Ora il governatore ligure, Claudio Burlando, sponda politica dell’operazione, propone di spostare nell’area invenduta un ospedale: in spazi che ospitavano container altamente inquinanti e mai bonificati. Questo il quadro.

Poi il 12 agosto arriva Repubblica e ci racconta tutt’altra storia; nella logica di moda secondo cui bisogna dichiarare che il peggio della crisi è ormai passato e l’orizzonte si è tinto di rosa. Secondo il quotidiano, l’ipotetico villaggio della scienza (in surplace da tre lustri) “è un pezzo d’Italia che rinasce… Genova ci prova a diventare un polo d’attrazione dei cervelli, per invertire la fuga dei talenti dall’Italia. Anzi, ci sta riuscendo”. Eppure qualche differenza tra la Silicon Valley originale – al quale la collina di Erzelli viene accostata – e quella al basilico forse si potrebbe cogliere.
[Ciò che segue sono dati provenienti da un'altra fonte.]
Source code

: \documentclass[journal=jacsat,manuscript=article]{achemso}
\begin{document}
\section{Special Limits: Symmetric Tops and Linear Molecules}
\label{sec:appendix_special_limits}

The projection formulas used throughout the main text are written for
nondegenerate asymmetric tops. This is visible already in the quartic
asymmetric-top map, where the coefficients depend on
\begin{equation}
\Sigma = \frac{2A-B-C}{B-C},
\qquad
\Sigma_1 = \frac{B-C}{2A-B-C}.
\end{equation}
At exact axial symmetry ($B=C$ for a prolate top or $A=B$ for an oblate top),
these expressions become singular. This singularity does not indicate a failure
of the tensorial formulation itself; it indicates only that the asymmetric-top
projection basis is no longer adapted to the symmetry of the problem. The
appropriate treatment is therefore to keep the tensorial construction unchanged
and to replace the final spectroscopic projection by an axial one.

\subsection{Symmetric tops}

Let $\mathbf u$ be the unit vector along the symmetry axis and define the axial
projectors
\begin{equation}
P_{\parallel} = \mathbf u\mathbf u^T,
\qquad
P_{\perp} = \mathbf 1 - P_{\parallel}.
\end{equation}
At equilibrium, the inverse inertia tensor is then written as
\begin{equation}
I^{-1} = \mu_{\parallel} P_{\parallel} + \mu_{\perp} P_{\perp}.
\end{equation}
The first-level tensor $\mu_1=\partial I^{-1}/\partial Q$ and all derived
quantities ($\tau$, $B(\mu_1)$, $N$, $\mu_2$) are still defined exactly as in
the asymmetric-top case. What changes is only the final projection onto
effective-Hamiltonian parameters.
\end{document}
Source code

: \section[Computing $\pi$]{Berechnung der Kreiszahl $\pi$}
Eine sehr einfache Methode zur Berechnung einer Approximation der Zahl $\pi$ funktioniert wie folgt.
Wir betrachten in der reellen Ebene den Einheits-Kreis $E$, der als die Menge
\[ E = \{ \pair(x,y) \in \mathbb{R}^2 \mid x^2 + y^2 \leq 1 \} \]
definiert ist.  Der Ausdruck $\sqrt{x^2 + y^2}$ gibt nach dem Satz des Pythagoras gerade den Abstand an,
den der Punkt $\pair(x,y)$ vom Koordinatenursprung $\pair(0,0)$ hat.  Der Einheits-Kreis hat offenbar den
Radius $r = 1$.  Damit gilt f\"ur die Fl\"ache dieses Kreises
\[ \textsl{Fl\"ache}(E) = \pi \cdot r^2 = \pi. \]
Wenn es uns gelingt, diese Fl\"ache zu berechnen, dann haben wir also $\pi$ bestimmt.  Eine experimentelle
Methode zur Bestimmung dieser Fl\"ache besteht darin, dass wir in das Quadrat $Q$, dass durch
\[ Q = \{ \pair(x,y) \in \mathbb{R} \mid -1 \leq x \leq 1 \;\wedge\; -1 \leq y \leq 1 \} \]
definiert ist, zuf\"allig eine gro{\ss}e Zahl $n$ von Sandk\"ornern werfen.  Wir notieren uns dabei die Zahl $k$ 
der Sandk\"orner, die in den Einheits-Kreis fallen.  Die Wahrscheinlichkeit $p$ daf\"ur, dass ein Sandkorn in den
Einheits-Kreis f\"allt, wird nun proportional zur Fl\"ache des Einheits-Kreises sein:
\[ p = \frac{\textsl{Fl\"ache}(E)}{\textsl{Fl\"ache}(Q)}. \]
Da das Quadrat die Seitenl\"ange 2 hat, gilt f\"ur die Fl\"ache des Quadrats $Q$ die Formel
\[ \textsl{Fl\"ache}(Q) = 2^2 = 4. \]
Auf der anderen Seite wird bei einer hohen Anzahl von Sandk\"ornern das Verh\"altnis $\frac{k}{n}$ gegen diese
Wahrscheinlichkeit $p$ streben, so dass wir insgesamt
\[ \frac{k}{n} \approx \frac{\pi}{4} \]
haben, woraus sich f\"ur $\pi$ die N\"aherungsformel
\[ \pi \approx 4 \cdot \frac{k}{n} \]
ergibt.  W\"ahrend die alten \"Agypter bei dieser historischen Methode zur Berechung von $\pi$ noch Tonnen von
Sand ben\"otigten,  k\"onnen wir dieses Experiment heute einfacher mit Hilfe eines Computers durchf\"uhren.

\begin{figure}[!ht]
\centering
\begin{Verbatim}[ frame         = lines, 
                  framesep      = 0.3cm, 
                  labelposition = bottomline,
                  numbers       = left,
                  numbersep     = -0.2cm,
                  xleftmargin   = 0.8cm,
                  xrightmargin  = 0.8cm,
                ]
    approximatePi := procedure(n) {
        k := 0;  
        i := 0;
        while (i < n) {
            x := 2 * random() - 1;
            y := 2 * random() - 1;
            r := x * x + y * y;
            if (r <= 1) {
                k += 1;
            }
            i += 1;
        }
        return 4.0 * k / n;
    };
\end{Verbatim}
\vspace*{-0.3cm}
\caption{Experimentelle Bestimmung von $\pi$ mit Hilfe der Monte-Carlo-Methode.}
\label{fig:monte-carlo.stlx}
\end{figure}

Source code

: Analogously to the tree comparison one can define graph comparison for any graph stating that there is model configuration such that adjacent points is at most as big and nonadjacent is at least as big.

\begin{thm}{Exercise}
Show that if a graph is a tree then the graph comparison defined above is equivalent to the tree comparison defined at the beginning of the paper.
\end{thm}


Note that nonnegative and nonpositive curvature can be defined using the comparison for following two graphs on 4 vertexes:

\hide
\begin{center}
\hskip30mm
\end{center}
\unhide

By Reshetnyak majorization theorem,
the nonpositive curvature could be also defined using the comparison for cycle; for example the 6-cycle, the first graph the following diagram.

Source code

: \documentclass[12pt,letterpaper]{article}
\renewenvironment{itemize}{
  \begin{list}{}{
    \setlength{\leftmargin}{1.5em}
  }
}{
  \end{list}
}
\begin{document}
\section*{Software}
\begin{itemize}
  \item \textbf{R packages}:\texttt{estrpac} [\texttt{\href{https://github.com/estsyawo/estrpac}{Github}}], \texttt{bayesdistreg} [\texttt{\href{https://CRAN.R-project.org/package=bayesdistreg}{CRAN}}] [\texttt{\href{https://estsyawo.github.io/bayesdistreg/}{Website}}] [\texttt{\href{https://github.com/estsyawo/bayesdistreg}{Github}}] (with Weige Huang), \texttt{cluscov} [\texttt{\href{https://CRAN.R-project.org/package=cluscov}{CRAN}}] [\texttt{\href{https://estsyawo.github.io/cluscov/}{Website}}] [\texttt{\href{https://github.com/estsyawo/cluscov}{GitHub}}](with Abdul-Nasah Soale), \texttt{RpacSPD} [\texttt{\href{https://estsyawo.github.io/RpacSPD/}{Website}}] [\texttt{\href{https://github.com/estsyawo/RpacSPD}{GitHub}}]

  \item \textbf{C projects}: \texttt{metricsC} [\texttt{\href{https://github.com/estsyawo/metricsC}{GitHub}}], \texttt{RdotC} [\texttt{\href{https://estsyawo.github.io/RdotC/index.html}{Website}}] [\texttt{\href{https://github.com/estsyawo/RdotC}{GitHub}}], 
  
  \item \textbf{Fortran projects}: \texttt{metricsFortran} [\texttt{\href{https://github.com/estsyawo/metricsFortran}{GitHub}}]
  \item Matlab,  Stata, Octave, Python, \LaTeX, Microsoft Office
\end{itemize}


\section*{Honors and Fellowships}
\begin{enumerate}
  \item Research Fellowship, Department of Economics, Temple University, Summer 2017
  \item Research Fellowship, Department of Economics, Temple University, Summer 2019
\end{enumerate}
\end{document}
Ad esempio,quando si accenna alle logiche del cosiddetto milieux d’innovazione (il paradigma tecnoeconomico impostosi nelle realtà più innovative: “l’esperimento ha bisogno di un’alleanza solida tra pubblico e privato, che la ricerca scientifica deve dialogare con il mondo dell’impresa”), un osservatore avveduto potrebbe scorgere le differenze tra le esperienze made in Usa e i giochi illusionistici sotto la Lanterna: qui c’è una università che si colloca per qualità complessiva nelle posizioni di coda nei ranking internazionali, un ceto politico che ha come punto di riferimento il ben noto Claudio Burlando, imprese partner che aderiscono solo in quanto interessate a far finanza, pressoché assenza di iniziative nascenti (cosiddetti start up).

Una facciata dietro cui si nascondono interessi di ben altro tipo, e che restano “coperti” grazie alla vera eccellenza messa insieme dai promotori (tra cui spicca l’altro soggetto scientifico locale – l’Istituto Italiano delle Tecnologie – che strippa di quattrini, grazie ai 100 milioni di finanziamenti che riceve annualmente dallo Stato; e che ad oggi non rende al territorio sotto forma di fertilizzazione d’impresa).

La vera eccellenza – difatti – è l’ufficio Pubbliche Relazioni, formidabile nel promuovere la bella favola dell’incubatore innovativo che starebbe nascendo in collina. Impareggiabile nello stendere veli hi-tech sui veri intenti dell’operazione; che, come è diventata una costante nel nostro Paese, hanno a che fare con l’affarismo.

Lo si leggeva tra le righe nel commento di Umberto La Rocca, direttore del Secolo XIX e non propriamente nemico dell’establishment: “Finora con Erzelli hanno fatto buoni affari Aldo Spinelli, che ha venduto bene le aree che possedeva; Carlo Castellano che, grazie a un provvidenziale cambio di destinazione d’uso dell’area sulla quale sorge il vecchio stabi limento di Esaote, potrà cederlo con soddisfazione; le Coop, che probabilmente lo acquisteranno e in quell’area potranno aprire il supermercato che volevano a Sestri; e buoni affari farà anche Ericsson”.

 Tanto per dire, il precedente proprietario di Erzelli era il terminalista, amico e sponsor di Burlando, Aldo Spinelli, ex presidente del Genoa cfc ora patron del Livorno calcio, il quale comprò l’area nel 1998 per 8 miliardi di lire e la rivendette nel 2006 a Genova Hi Tech per 35 milioni di euro; si noti bene: otto volte tanto: grazie amici!

 Ma la vera polpa dell’affare ancora resta nella penombra: lo straordinario patrimonio immobiliare della Facoltà di Ingegneria (la villa rinascimentale circondata da un parco che le fa da sede e una serie di palazzine; il tutto ubicato nel quartiere d’Albaro, i Parioli di Genova). Con l’attuale crollo del valore dei fabbricati ad uso abitativo, liquidizzare oggi tale stock mettendolo in vendita si tradurrà inevitabilmente in una spoliazione per la tesoreria dell’Università; al tempo stesso, diventerà un affare milionario per l’acquirente a scopo di rivendita “a spezzatino”. Magari servendosi nell’acquisto di qualche prestanome.